フロイトによれば人は誰でも毎日夢を見ているらしい。ただ朝起きた時にそれを思い出せるか思い出せないかだけなのだと。
自分は物心ついた頃から夢を見るのが好きだった。そして初老になった今も夢を見るのが楽しい。故に寝るのが好きなのかもしれない。
小さい頃に思ったのは、夢が現実で現実が夢なのかもしれないと想像を巡らした。今もたまに逆転しているのかもしれないと真剣に自分を疑ってみたりする時がある。生まれる前と死んだ後、何れも記憶などない。その世界へいつかはまた戻るのか。

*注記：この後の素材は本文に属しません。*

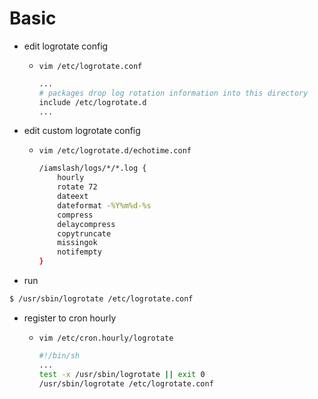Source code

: # Basic

* edit logrotate config
  * `vim /etc/logrotate.conf`

    ```bash
    ...
    # packages drop log rotation information into this directory
    include /etc/logrotate.d
    ...
    ```

* edit custom logrotate config
  * `vim /etc/logrotate.d/echotime.conf`

    ```bash
    /iamslash/logs/*/*.log {
        hourly
        rotate 72
        dateext
        dateformat -%Y%m%d-%s
        compress
        delaycompress
        copytruncate
        missingok
        notifempty
    }
    ```

* run

```bash
$ /usr/sbin/logrotate /etc/logrotate.conf
```

* register to cron hourly
  * `vim /etc/cron.hourly/logrotate`

    ```bash
    #!/bin/sh
    ...
    test -x /usr/sbin/logrotate || exit 0
    /usr/sbin/logrotate /etc/logrotate.conf
    ```
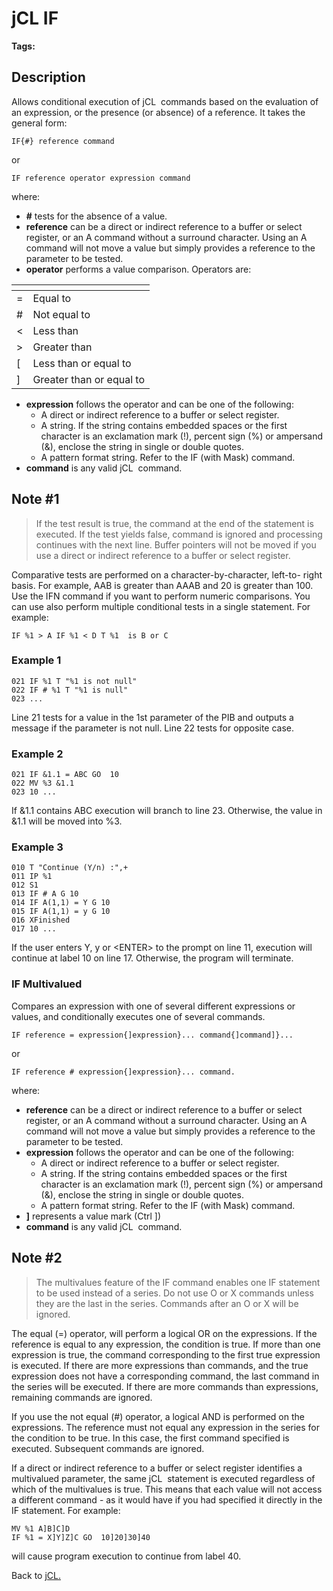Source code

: # jCL IF

<PageHeader />

**Tags:**
<badge text='jcl' vertical='middle' />

## Description

Allows conditional execution of jCL  commands based on the evaluation of an expression, or the presence (or absence) of a reference. It takes the general form:

```
IF{#} reference command
```

or

```
IF reference operator expression command
```

where:

- **#** tests for the absence of a value.
- **reference** can be a direct or indirect reference to a buffer or select register, or an A command without a surround character. Using an A command will not move a value but simply provides a reference to the parameter to be tested.
- **operator** performs a value comparison. Operators are:

| <!----> | <!----> |
| --- | --- |
| = | Equal to |
| # | Not equal to |
| &lt; | Less than |
| &gt; | Greater than |
| [ | Less than or equal to |
| ] | Greater than or equal to |

- **expression** follows the operator and can be one of the following:
  - A direct or indirect reference to a buffer or select register.
  - A string. If the string contains embedded spaces or the first character is an exclamation mark (!), percent sign (%) or ampersand (&), enclose the string in single or double quotes.
  - A pattern format string. Refer to the IF (with Mask) command.
- **command** is any valid jCL  command.

## Note #1

> If the test result is true, the command at the end of the statement is executed. If the test yields false, command is ignored and processing continues with the next line. Buffer pointers will not be moved if you use a direct or indirect reference to a buffer or select register.

Comparative tests are performed on a character-by-character, left-to- right basis. For example, AAB is greater than AAAB and 20 is greater than 100. Use the IFN command if you want to perform numeric comparisons. You can use also perform multiple conditional tests in a single statement. For example:

```
IF %1 > A IF %1 < D T %1  is B or C
```

### Example 1

```
021 IF %1 T "%1 is not null"
022 IF # %1 T "%1 is null"
023 ...
```

Line 21 tests for a value in the 1st parameter of the PIB and outputs a message if the parameter is not null. Line 22 tests for opposite case.

### Example 2

```
021 IF &1.1 = ABC GO  10
022 MV %3 &1.1
023 10 ...
```

If &1.1 contains ABC execution will branch to line 23. Otherwise, the value in &1.1 will be moved into %3.

### Example 3

```
010 T "Continue (Y/n) :",+
011 IP %1
012 S1
013 IF # A G 10
014 IF A(1,1) = Y G 10
015 IF A(1,1) = y G 10
016 XFinished
017 10 ...
```

If the user enters Y, y or &lt;ENTER&gt; to the prompt on line 11, execution will continue at label 10 on line 17. Otherwise, the program will terminate.

### IF Multivalued

Compares an expression with one of several different expressions or values, and conditionally executes one of several commands.

```
IF reference = expression{]expression}... command{]command]}...
```

or

```
IF reference # expression{]expression}... command.
```

where:

- **reference** can be a direct or indirect reference to a buffer or select register, or an A command without a surround character. Using an A command will not move a value but simply provides a reference to the parameter to be tested.
- **expression** follows the operator and can be one of the following:
  - A direct or indirect reference to a buffer or select register.
  - A string. If the string contains embedded spaces or the first character is an exclamation mark (!), percent sign (%) or ampersand (&), enclose the string in single or double quotes.
  - A pattern format string. Refer to the IF (with Mask) command.
- **]** represents a value mark (Ctrl ])
- **command** is any valid jCL  command.

## Note #2

> The multivalues feature of the IF command enables one IF statement to be used instead of a series. Do not use O or X commands unless they are the last in the series. Commands after an O or X will be ignored.

The equal (=) operator, will perform a logical OR on the expressions. If the reference is equal to any expression, the condition is true. If more than one expression is true, the command corresponding to the first true expression is executed. If there are more expressions than commands, and the true expression does not have a corresponding command, the last command in the series will be executed. If there are more commands than expressions, remaining commands are ignored.

If you use the not equal (#) operator, a logical AND is performed on the expressions. The reference must not equal any expression in the series for the condition to be true. In this case, the first command specified is executed. Subsequent commands are ignored.

If a direct or indirect reference to a buffer or select register identifies a multivalued parameter, the same jCL  statement is executed regardless of which of the multivalues is true. This means that each value will not access a different command - as it would have if you had specified it directly in the IF statement. For example:

```
MV %1 A]B]C]D
IF %1 = X]Y]Z]C GO  10]20]30]40
```

will cause program execution to continue from label 40.

Back to [jCL.](./../README.md)
  
<PageFooter />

何万年も前の世界に戻るのか何百年も先に立つのかまったくわからない。生と死は永遠の謎だ。
小池博史作品は常に自問自答を与えながら今の世の中の狂った歯車に警鐘を鳴らし続けている。
5回の短い公演だったけど密度の濃い時間があっという間に過ぎた。やりきった感は充実感そのものだがこの分けてもらったエネルギーを無駄に消費したくない。

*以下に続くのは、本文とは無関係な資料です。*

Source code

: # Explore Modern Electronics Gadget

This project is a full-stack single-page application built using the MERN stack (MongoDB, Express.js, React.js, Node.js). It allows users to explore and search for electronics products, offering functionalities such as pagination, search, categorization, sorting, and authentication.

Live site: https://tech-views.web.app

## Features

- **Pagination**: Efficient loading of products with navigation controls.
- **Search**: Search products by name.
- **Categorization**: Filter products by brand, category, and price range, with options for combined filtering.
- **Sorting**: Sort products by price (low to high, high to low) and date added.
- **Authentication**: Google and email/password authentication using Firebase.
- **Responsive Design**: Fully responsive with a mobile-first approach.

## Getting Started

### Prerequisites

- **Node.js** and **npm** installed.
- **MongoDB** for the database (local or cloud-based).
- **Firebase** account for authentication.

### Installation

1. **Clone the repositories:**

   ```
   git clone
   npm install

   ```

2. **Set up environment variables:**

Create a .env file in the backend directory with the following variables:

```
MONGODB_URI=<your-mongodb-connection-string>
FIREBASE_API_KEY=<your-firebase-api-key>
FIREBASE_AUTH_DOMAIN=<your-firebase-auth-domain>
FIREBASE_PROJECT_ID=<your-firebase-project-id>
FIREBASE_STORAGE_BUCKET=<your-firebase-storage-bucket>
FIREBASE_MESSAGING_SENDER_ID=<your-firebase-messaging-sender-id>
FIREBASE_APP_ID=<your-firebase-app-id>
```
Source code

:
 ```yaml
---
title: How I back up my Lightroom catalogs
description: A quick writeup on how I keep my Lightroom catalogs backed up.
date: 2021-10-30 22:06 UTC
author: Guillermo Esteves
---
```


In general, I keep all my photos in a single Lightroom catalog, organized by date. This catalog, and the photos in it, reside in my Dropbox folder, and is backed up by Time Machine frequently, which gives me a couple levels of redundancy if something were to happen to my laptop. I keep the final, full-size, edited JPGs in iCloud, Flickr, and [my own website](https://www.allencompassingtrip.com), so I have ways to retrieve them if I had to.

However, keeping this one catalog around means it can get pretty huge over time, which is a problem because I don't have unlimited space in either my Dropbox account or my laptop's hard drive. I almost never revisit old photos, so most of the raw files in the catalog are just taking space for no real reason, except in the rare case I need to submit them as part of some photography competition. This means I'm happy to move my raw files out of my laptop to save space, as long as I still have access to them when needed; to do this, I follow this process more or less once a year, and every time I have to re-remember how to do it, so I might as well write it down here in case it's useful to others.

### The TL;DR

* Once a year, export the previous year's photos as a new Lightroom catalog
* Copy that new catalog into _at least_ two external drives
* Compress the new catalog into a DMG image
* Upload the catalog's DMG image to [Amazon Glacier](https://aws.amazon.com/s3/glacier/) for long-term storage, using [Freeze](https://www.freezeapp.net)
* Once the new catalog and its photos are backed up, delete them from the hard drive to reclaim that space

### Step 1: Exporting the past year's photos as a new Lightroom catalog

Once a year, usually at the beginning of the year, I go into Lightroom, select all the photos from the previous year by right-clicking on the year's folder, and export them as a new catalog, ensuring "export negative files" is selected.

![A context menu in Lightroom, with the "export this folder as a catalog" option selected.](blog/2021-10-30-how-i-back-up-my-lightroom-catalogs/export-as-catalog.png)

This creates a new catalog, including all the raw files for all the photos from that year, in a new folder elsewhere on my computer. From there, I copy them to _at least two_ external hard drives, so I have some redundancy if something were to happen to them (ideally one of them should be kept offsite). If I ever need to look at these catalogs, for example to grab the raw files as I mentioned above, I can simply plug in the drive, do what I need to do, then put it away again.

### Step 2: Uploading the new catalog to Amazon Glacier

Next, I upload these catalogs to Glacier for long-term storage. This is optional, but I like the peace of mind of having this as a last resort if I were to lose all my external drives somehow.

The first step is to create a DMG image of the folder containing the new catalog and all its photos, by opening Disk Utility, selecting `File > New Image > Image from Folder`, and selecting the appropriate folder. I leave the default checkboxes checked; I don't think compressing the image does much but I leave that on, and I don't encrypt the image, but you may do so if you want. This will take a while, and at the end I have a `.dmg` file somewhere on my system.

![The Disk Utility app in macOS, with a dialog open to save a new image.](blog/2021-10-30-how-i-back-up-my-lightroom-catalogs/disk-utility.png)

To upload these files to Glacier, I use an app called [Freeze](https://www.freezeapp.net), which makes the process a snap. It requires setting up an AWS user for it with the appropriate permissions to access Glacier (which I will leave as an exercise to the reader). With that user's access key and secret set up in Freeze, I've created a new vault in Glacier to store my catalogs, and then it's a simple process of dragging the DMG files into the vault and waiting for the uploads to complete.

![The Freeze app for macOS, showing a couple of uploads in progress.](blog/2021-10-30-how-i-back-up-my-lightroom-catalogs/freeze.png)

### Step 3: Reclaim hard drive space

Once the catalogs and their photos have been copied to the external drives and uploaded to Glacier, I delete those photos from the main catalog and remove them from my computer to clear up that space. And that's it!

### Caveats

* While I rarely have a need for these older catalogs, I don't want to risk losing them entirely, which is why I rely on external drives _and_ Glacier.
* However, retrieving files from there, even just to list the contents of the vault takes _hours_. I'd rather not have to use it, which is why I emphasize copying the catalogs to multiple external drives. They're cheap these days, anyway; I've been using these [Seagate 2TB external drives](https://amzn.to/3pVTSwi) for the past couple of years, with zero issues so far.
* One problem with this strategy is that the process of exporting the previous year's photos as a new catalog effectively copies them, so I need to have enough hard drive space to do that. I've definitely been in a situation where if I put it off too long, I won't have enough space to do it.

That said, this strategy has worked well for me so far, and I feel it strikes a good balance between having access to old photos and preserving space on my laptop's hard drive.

友だちは5回は少ないよ。もっとやれば間違いなく波動が倍以上に膨らみ出して拡がり続けると言ってくれる。
何が正しいかは人それぞれだけど、消費されるものと時間を超越して心に残るものは同時に生まれ爆発したとしても後者の方が圧倒的に人生に拡がりと影響を与える。
ゴッホは絵画の中で売れるものを描く事が前提ではなく、描く被写体の本質を表して伝えたいと願っていたに違いない。それを人びとに伝える一心で。
いくら好きな事でビジネスにしていても、どこかで売れるものが正しいと決めつけがちだ。それは本質を一番見失う邪念に過ぎない。
何が自分に大切かは自分で決めればそれで良いのだけど、視野を失ってしまえば考え方も偏りしかなくなる。
そんな事をあらためて感じ、幻の光が現実にも光りを与えてくれたと実感する。